---- RECORDED DATA

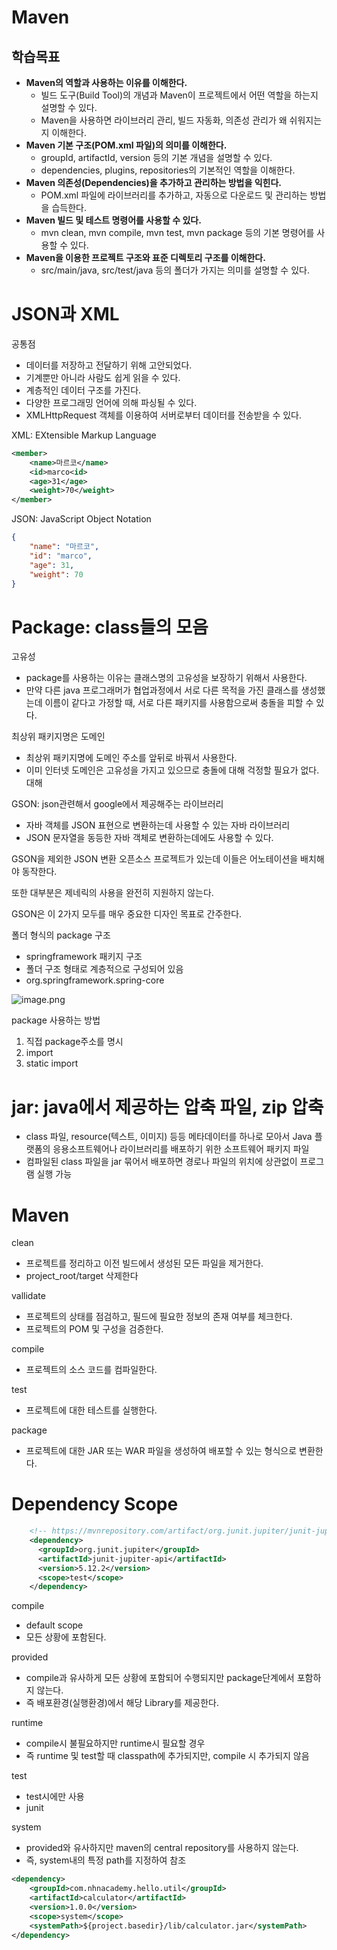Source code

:# Maven

## 학습목표

- **Maven의 역할과 사용하는 이유를 이해한다.**
    - 빌드 도구(Build Tool)의 개념과 Maven이 프로젝트에서 어떤 역할을 하는지 설명할 수 있다.
    - Maven을 사용하면 라이브러리 관리, 빌드 자동화, 의존성 관리가 왜 쉬워지는지 이해한다.
- **Maven 기본 구조(POM.xml 파일)의 의미를 이해한다.**
    - groupId, artifactId, version 등의 기본 개념을 설명할 수 있다.
    - dependencies, plugins, repositories의 기본적인 역할을 이해한다.
- **Maven 의존성(Dependencies)을 추가하고 관리하는 방법을 익힌다.**
    - POM.xml 파일에 라이브러리를 추가하고, 자동으로 다운로드 및 관리하는 방법을 습득한다.
- **Maven 빌드 및 테스트 명령어를 사용할 수 있다.**
    - mvn clean, mvn compile, mvn test, mvn package 등의 기본 명령어를 사용할 수 있다.
- **Maven을 이용한 프로젝트 구조와 표준 디렉토리 구조를 이해한다.**
    - src/main/java, src/test/java 등의 폴더가 가지는 의미를 설명할 수 있다.

# JSON과 XML

공통점

- 데이터를 저장하고 전달하기 위해 고안되었다.
- 기계뿐만 아니라 사람도 쉽게 읽을 수 있다.
- 계층적인 데이터 구조를 가진다.
- 다양한 프로그래밍 언어에 의해 파싱될 수 있다.
- XMLHttpRequest 객체를 이용하여 서버로부터 데이터를 전송받을 수 있다.

XML: EXtensible Markup Language

```xml
<member>
    <name>마르코</name>
    <id>marco<id>
    <age>31</age>
    <weight>70</weight>
</member>
```

JSON: JavaScript Object Notation

```json
{
    "name": "마르코",
    "id": "marco",
    "age": 31,
    "weight": 70
}
```

# Package: class들의 모음

고유성

- package를 사용하는 이유는 클래스명의 고유성을 보장하기 위해서 사용한다.
- 만약 다른 java 프로그래머가 협업과정에서 서로 다른 목적을 가진 클래스를 생성했는데 이름이 같다고 가정할 때, 서로 다른 패키지를 사용함으로써 충돌을 피할 수 있다.

최상위 패키지명은 도메인

- 최상위 패키지명에 도메인 주소를 앞뒤로 바꿔서 사용한다.
- 이미 인터넷 도메인은 고유성을 가지고 있으므로 충돌에 대해 걱정할 필요가 없다.대해

GSON: json관련해서 google에서 제공해주는 라이브러리

- 자바 객체를 JSON 표현으로 변환하는데 사용할 수 있는 자바 라이브러리
- JSON 문자열을 동등한 자바 객체로 변환하는데에도 사용할 수 있다.

GSON을 제외한 JSON 변환 오픈소스 프로젝트가 있는데 이들은 어노테이션을 배치해야 동작한다.

또한 대부분은 제네릭의 사용을 완전히 지원하지 않는다.

GSON은 이 2가지 모두를 매우 중요한 디자인 목표로 간주한다.

폴더 형식의 package 구조

- springframework 패키지 구조
- 폴더 구조 형태로 계층적으로 구성되어 있음
- org.springframework.spring-core

![image.png](image.png)

package 사용하는 방법

1. 직접 package주소를 명시
2. import
3. static import 

# jar: java에서 제공하는 압축 파일, zip 압축

- class 파일, resource(텍스트, 이미지) 등등 메타데이터를 하나로 모아서 Java 플랫폼의 응용소프트웨어나 라이브러리를 배포하기 위한 소프트웨어 패키지 파일
- 컴파일된 class 파일을 jar 묶어서 배포하면 경로나 파일의 위치에 상관없이 프로그램 실행 가능

# Maven

clean

- 프로젝트를 정리하고 이전 빌드에서 생성된 모든 파일을 제거한다.
- project_root/target 삭제한다

vallidate

- 프로젝트의 상태를 점검하고, 필드에 필요한 정보의 존재 여부를 체크한다.
- 프로젝트의 POM 및 구성을 검증한다.

compile

- 프로젝트의 소스 코드를 컴파일한다.

test

- 프로젝트에 대한 테스트를 실행한다.

package

- 프로젝트에 대한 JAR 또는 WAR 파일을 생성하여 배포할 수 있는 형식으로 변환한다.

# Dependency Scope

```xml
    <!-- https://mvnrepository.com/artifact/org.junit.jupiter/junit-jupiter-api -->
    <dependency>
      <groupId>org.junit.jupiter</groupId>
      <artifactId>junit-jupiter-api</artifactId>
      <version>5.12.2</version>
      <scope>test</scope>
    </dependency>
```

compile

- default scope
- 모든 상황에 포함된다.

provided

- compile과 유사하게 모든 상황에 포함되어 수행되지만 package단계에서 포함하지 않는다.
- 즉 배포환경(실행환경)에서 해당 Library를 제공한다.

runtime

- compile시 불필요하지만 runtime시 필요할 경우
- 즉 runtime 및 test할 때 classpath에 추가되지만, compile 시 추가되지 않음

test

- test시에만 사용
- junit

system

- provided와 유사하지만 maven의 central repository를 사용하지 않는다.
- 즉, system내의 특정 path를 지정하여 참조

```xml
<dependency>
    <groupId>com.nhnacademy.hello.util</groupId>
    <artifactId>calculator</artifactId>
    <version>1.0.0</version>
    <scope>system</scope>
    <systemPath>${project.basedir}/lib/calculator.jar</systemPath>
</dependency>
```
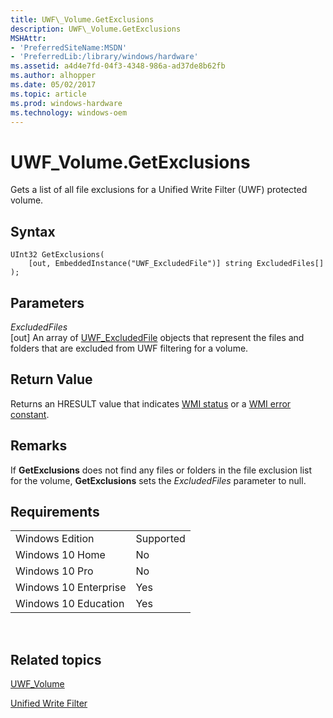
 ```yaml
---
title: UWF\_Volume.GetExclusions
description: UWF\_Volume.GetExclusions
MSHAttr:
- 'PreferredSiteName:MSDN'
- 'PreferredLib:/library/windows/hardware'
ms.assetid: a4d4e7fd-04f3-4348-986a-ad37de8b62fb
ms.author: alhopper
ms.date: 05/02/2017
ms.topic: article
ms.prod: windows-hardware
ms.technology: windows-oem
---
```


# UWF\_Volume.GetExclusions


Gets a list of all file exclusions for a Unified Write Filter (UWF) protected volume.

## Syntax


```
UInt32 GetExclusions(
    [out, EmbeddedInstance("UWF_ExcludedFile")] string ExcludedFiles[]
);
```

## Parameters


<a href="" id="excludedfiles"></a>*ExcludedFiles*  
\[out\] An array of [UWF\_ExcludedFile](uwf-excludedfile.md) objects that represent the files and folders that are excluded from UWF filtering for a volume.

## Return Value


Returns an HRESULT value that indicates [WMI status](http://go.microsoft.com/fwlink/p/?LinkID=208318) or a [WMI error constant](http://go.microsoft.com/fwlink/p/?LinkID=208317).

## Remarks


If **GetExclusions** does not find any files or folders in the file exclusion list for the volume, **GetExclusions** sets the *ExcludedFiles* parameter to null.

## Requirements


|                       |           |
|-----------------------|-----------|
| Windows Edition       | Supported |
| Windows 10 Home       | No        |
| Windows 10 Pro        | No        |
| Windows 10 Enterprise | Yes       |
| Windows 10 Education  | Yes       |

 

## Related topics


[UWF\_Volume](uwf-volume.md)

[Unified Write Filter](unified-write-filter.md)

 

 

--------

Please retype the listing above word for word, skipping each picture.

Source code

:# Maven

## 학습목표

- **Maven의 역할과 사용하는 이유를 이해한다.**
    - 빌드 도구(Build Tool)의 개념과 Maven이 프로젝트에서 어떤 역할을 하는지 설명할 수 있다.
    - Maven을 사용하면 라이브러리 관리, 빌드 자동화, 의존성 관리가 왜 쉬워지는지 이해한다.
- **Maven 기본 구조(POM.xml 파일)의 의미를 이해한다.**
    - groupId, artifactId, version 등의 기본 개념을 설명할 수 있다.
    - dependencies, plugins, repositories의 기본적인 역할을 이해한다.
- **Maven 의존성(Dependencies)을 추가하고 관리하는 방법을 익힌다.**
    - POM.xml 파일에 라이브러리를 추가하고, 자동으로 다운로드 및 관리하는 방법을 습득한다.
- **Maven 빌드 및 테스트 명령어를 사용할 수 있다.**
    - mvn clean, mvn compile, mvn test, mvn package 등의 기본 명령어를 사용할 수 있다.
- **Maven을 이용한 프로젝트 구조와 표준 디렉토리 구조를 이해한다.**
    - src/main/java, src/test/java 등의 폴더가 가지는 의미를 설명할 수 있다.

# JSON과 XML

공통점

- 데이터를 저장하고 전달하기 위해 고안되었다.
- 기계뿐만 아니라 사람도 쉽게 읽을 수 있다.
- 계층적인 데이터 구조를 가진다.
- 다양한 프로그래밍 언어에 의해 파싱될 수 있다.
- XMLHttpRequest 객체를 이용하여 서버로부터 데이터를 전송받을 수 있다.

XML: EXtensible Markup Language

```xml
<member>
    <name>마르코</name>
    <id>marco<id>
    <age>31</age>
    <weight>70</weight>
</member>
```

JSON: JavaScript Object Notation

```json
{
    "name": "마르코",
    "id": "marco",
    "age": 31,
    "weight": 70
}
```

# Package: class들의 모음

고유성

- package를 사용하는 이유는 클래스명의 고유성을 보장하기 위해서 사용한다.
- 만약 다른 java 프로그래머가 협업과정에서 서로 다른 목적을 가진 클래스를 생성했는데 이름이 같다고 가정할 때, 서로 다른 패키지를 사용함으로써 충돌을 피할 수 있다.

최상위 패키지명은 도메인

- 최상위 패키지명에 도메인 주소를 앞뒤로 바꿔서 사용한다.
- 이미 인터넷 도메인은 고유성을 가지고 있으므로 충돌에 대해 걱정할 필요가 없다.대해

GSON: json관련해서 google에서 제공해주는 라이브러리

- 자바 객체를 JSON 표현으로 변환하는데 사용할 수 있는 자바 라이브러리
- JSON 문자열을 동등한 자바 객체로 변환하는데에도 사용할 수 있다.

GSON을 제외한 JSON 변환 오픈소스 프로젝트가 있는데 이들은 어노테이션을 배치해야 동작한다.

또한 대부분은 제네릭의 사용을 완전히 지원하지 않는다.

GSON은 이 2가지 모두를 매우 중요한 디자인 목표로 간주한다.

폴더 형식의 package 구조

- springframework 패키지 구조
- 폴더 구조 형태로 계층적으로 구성되어 있음
- org.springframework.spring-core

![image.png](image.png)

package 사용하는 방법

1. 직접 package주소를 명시
2. import
3. static import 

# jar: java에서 제공하는 압축 파일, zip 압축

- class 파일, resource(텍스트, 이미지) 등등 메타데이터를 하나로 모아서 Java 플랫폼의 응용소프트웨어나 라이브러리를 배포하기 위한 소프트웨어 패키지 파일
- 컴파일된 class 파일을 jar 묶어서 배포하면 경로나 파일의 위치에 상관없이 프로그램 실행 가능

# Maven

clean

- 프로젝트를 정리하고 이전 빌드에서 생성된 모든 파일을 제거한다.
- project_root/target 삭제한다

vallidate

- 프로젝트의 상태를 점검하고, 필드에 필요한 정보의 존재 여부를 체크한다.
- 프로젝트의 POM 및 구성을 검증한다.

compile

- 프로젝트의 소스 코드를 컴파일한다.

test

- 프로젝트에 대한 테스트를 실행한다.

package

- 프로젝트에 대한 JAR 또는 WAR 파일을 생성하여 배포할 수 있는 형식으로 변환한다.

# Dependency Scope

```xml
    <!-- https://mvnrepository.com/artifact/org.junit.jupiter/junit-jupiter-api -->
    <dependency>
      <groupId>org.junit.jupiter</groupId>
      <artifactId>junit-jupiter-api</artifactId>
      <version>5.12.2</version>
      <scope>test</scope>
    </dependency>
```

compile

- default scope
- 모든 상황에 포함된다.

provided

- compile과 유사하게 모든 상황에 포함되어 수행되지만 package단계에서 포함하지 않는다.
- 즉 배포환경(실행환경)에서 해당 Library를 제공한다.

runtime

- compile시 불필요하지만 runtime시 필요할 경우
- 즉 runtime 및 test할 때 classpath에 추가되지만, compile 시 추가되지 않음

test

- test시에만 사용
- junit

system

- provided와 유사하지만 maven의 central repository를 사용하지 않는다.
- 즉, system내의 특정 path를 지정하여 참조

```xml
<dependency>
    <groupId>com.nhnacademy.hello.util</groupId>
    <artifactId>calculator</artifactId>
    <version>1.0.0</version>
    <scope>system</scope>
    <systemPath>${project.basedir}/lib/calculator.jar</systemPath>
</dependency>
```
 ```yaml
---
title: UWF\_Volume.GetExclusions
description: UWF\_Volume.GetExclusions
MSHAttr:
- 'PreferredSiteName:MSDN'
- 'PreferredLib:/library/windows/hardware'
ms.assetid: a4d4e7fd-04f3-4348-986a-ad37de8b62fb
ms.author: alhopper
ms.date: 05/02/2017
ms.topic: article
ms.prod: windows-hardware
ms.technology: windows-oem
---
```


# UWF\_Volume.GetExclusions


Gets a list of all file exclusions for a Unified Write Filter (UWF) protected volume.

## Syntax


```
UInt32 GetExclusions(
    [out, EmbeddedInstance("UWF_ExcludedFile")] string ExcludedFiles[]
);
```

## Parameters


<a href="" id="excludedfiles"></a>*ExcludedFiles*  
\[out\] An array of [UWF\_ExcludedFile](uwf-excludedfile.md) objects that represent the files and folders that are excluded from UWF filtering for a volume.

## Return Value


Returns an HRESULT value that indicates [WMI status](http://go.microsoft.com/fwlink/p/?LinkID=208318) or a [WMI error constant](http://go.microsoft.com/fwlink/p/?LinkID=208317).

## Remarks


If **GetExclusions** does not find any files or folders in the file exclusion list for the volume, **GetExclusions** sets the *ExcludedFiles* parameter to null.

## Requirements


|                       |           |
|-----------------------|-----------|
| Windows Edition       | Supported |
| Windows 10 Home       | No        |
| Windows 10 Pro        | No        |
| Windows 10 Enterprise | Yes       |
| Windows 10 Education  | Yes       |

 

## Related topics


[UWF\_Volume](uwf-volume.md)

[Unified Write Filter](unified-write-filter.md)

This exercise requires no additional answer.